» **How to complete this task**: Of the entries below, restate word for word only the section that runs from the line with "ता नो॒ अमी॑वा" to the line with "विष्णू॑वरुणावभिशस्ति॒पावाम् । दे॒वा", counting both ends.
===== Available data
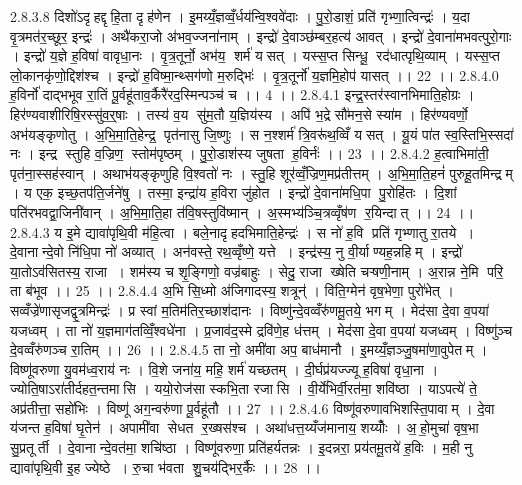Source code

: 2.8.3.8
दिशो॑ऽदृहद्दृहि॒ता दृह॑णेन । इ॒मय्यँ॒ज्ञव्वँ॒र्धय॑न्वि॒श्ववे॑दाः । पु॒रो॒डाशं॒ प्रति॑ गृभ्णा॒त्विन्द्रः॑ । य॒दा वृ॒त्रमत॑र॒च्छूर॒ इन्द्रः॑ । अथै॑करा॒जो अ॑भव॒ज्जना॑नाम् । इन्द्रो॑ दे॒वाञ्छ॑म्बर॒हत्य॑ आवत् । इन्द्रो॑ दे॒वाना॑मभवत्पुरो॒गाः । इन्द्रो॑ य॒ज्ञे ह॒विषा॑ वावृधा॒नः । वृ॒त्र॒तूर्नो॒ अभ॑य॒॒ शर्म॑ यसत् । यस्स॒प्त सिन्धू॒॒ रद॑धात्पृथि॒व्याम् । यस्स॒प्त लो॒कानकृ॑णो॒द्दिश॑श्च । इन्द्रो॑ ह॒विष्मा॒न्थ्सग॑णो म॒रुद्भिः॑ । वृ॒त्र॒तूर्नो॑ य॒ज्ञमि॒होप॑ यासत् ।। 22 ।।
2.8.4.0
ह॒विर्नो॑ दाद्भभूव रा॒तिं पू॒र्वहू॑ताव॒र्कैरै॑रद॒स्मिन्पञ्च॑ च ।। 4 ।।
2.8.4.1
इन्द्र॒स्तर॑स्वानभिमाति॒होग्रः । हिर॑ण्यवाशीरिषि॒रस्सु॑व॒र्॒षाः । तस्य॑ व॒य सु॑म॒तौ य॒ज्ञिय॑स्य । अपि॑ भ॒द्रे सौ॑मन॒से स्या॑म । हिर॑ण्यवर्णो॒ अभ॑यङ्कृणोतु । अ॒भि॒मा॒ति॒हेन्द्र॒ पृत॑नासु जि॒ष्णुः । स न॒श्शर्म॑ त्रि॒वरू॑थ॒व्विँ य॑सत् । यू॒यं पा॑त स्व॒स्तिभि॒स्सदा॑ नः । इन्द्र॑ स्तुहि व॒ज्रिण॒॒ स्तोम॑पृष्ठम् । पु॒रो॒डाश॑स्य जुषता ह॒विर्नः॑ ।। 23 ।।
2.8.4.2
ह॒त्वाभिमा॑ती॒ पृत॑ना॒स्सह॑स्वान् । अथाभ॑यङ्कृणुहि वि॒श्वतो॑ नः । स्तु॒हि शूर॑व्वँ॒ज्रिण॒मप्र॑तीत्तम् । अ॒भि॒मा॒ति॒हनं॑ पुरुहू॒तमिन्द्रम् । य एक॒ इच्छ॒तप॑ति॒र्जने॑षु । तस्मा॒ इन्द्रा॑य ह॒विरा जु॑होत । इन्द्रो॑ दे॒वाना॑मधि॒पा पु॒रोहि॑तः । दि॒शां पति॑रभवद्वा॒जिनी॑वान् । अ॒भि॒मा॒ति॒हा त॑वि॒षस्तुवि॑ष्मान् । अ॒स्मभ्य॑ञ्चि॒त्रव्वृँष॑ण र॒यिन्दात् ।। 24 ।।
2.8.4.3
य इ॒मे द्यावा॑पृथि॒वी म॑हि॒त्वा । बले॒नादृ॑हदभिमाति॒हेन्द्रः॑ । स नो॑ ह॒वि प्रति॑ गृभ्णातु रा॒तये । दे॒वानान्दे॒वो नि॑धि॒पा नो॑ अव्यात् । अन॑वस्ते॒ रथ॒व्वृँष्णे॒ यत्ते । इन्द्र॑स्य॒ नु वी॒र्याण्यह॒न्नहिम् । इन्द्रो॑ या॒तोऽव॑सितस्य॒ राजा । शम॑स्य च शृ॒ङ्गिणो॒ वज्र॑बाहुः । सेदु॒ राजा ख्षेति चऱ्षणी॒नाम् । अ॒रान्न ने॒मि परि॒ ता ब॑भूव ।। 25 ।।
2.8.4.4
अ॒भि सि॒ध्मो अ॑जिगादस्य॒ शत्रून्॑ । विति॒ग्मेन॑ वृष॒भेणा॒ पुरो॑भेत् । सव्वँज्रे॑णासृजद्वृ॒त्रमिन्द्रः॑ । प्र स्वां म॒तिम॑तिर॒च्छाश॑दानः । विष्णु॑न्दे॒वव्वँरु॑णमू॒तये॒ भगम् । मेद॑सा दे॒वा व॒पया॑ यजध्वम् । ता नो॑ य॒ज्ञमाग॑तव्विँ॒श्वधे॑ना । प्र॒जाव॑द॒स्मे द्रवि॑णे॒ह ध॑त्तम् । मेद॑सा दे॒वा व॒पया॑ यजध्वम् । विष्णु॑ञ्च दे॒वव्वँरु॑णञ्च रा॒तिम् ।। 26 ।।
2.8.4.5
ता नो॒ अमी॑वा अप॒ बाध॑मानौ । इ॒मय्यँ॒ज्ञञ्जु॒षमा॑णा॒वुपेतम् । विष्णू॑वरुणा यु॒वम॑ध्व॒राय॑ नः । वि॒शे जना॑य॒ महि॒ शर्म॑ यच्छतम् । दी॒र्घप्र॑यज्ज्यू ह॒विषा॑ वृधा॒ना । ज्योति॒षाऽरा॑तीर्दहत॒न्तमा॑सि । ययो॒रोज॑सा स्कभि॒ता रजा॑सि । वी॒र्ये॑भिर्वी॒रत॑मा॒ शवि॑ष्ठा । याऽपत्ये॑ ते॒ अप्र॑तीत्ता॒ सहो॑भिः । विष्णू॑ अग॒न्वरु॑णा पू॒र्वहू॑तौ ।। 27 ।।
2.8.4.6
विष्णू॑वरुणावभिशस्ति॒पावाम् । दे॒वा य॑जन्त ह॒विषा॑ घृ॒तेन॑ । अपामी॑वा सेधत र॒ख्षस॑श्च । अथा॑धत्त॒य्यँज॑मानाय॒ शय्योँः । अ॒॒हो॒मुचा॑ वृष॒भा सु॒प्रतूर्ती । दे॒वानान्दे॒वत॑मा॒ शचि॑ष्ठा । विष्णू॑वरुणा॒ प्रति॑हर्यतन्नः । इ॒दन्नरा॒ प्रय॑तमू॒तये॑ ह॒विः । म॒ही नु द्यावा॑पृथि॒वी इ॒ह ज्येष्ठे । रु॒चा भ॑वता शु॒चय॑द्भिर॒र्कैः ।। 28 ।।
==========
===== Available data
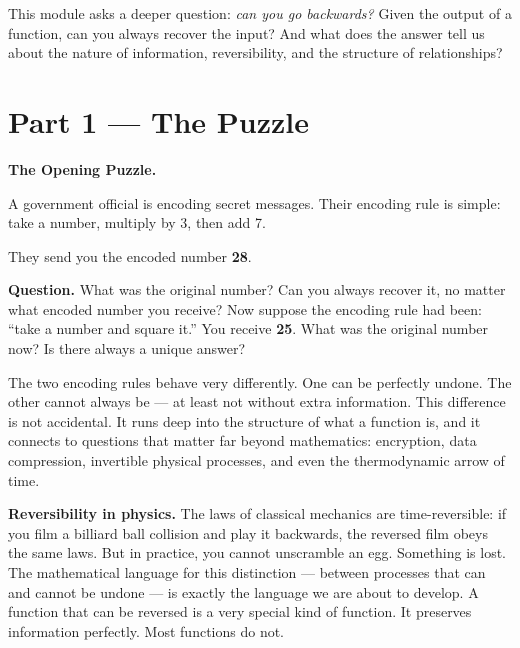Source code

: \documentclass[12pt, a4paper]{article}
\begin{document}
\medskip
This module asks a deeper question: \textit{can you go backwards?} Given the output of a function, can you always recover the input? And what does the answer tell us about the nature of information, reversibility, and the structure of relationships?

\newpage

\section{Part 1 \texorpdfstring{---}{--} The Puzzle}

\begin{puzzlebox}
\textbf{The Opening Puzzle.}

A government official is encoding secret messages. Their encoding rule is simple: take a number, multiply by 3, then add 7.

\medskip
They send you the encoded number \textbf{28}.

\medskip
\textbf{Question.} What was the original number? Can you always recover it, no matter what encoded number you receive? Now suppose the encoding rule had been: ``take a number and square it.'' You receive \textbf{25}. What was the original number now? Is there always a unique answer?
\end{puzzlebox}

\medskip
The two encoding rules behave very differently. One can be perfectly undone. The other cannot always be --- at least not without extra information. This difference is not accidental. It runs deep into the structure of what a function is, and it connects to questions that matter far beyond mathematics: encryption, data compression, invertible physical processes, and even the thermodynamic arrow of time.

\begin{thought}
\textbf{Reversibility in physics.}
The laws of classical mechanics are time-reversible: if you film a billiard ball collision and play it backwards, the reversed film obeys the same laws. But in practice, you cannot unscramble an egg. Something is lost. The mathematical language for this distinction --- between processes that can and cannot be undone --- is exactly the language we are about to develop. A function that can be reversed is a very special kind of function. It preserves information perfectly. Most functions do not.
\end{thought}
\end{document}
==========
» **Worked solution**:
ता नो॒ अमी॑वा अप॒ बाध॑मानौ । इ॒मय्यँ॒ज्ञञ्जु॒षमा॑णा॒वुपेतम् । विष्णू॑वरुणा यु॒वम॑ध्व॒राय॑ नः । वि॒शे जना॑य॒ महि॒ शर्म॑ यच्छतम् । दी॒र्घप्र॑यज्ज्यू ह॒विषा॑ वृधा॒ना । ज्योति॒षाऽरा॑तीर्दहत॒न्तमा॑सि । ययो॒रोज॑सा स्कभि॒ता रजा॑सि । वी॒र्ये॑भिर्वी॒रत॑मा॒ शवि॑ष्ठा । याऽपत्ये॑ ते॒ अप्र॑तीत्ता॒ सहो॑भिः । विष्णू॑ अग॒न्वरु॑णा पू॒र्वहू॑तौ ।। 27 ।।
2.8.4.6
विष्णू॑वरुणावभिशस्ति॒पावाम् । दे॒वा य॑जन्त ह॒विषा॑ घृ॒तेन॑ । अपामी॑वा सेधत र॒ख्षस॑श्च । अथा॑धत्त॒य्यँज॑मानाय॒ शय्योँः । अ॒॒हो॒मुचा॑ वृष॒भा सु॒प्रतूर्ती । दे॒वानान्दे॒वत॑मा॒ शचि॑ष्ठा । विष्णू॑वरुणा॒ प्रति॑हर्यतन्नः । इ॒दन्नरा॒ प्रय॑तमू॒तये॑ ह॒विः । म॒ही नु द्यावा॑पृथि॒वी इ॒ह ज्येष्ठे । रु॒चा भ॑वता शु॒चय॑द्भिर॒र्कैः ।। 28 ।।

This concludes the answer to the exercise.